§ **TO DO**
Quote the lines below from the one containing "[[Back to Model" to the final line, both ends included; exclude the pictures.

Saved data entries:
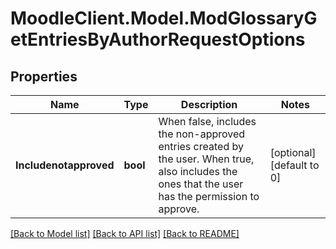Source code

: # MoodleClient.Model.ModGlossaryGetEntriesByAuthorRequestOptions

## Properties

Name | Type | Description | Notes
------------ | ------------- | ------------- | -------------
**Includenotapproved** | **bool** | When false, includes the non-approved entries created by the user. When true, also includes the ones that the user has the permission to approve. | [optional] [default to 0]

[[Back to Model list]](../README.md#documentation-for-models) [[Back to API list]](../README.md#documentation-for-api-endpoints) [[Back to README]](../README.md)

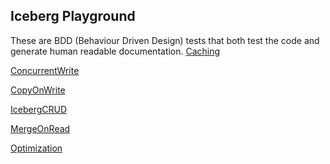 ## Iceberg Playground

These are BDD (Behaviour Driven Design) tests that both test
the code and generate human readable documentation.
[Caching](Caching.html)

[ConcurrentWrite](ConcurrentWrite.html)

[CopyOnWrite](CopyOnWrite.html)

[IcebergCRUD](IcebergCRUD.html)

[MergeOnRead](MergeOnRead.html)

[Optimization](Optimization.html)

§ **ANSWER TO THIS EXERCISE**
[[Back to Model list]](../README.md#documentation-for-models) [[Back to API list]](../README.md#documentation-for-api-endpoints) [[Back to README]](../README.md)

 ## Iceberg Playground

These are BDD (Behaviour Driven Design) tests that both test
the code and generate human readable documentation.
[Caching](Caching.html)

[ConcurrentWrite](ConcurrentWrite.html)

[CopyOnWrite](CopyOnWrite.html)

[IcebergCRUD](IcebergCRUD.html)

[MergeOnRead](MergeOnRead.html)

[Optimization](Optimization.html)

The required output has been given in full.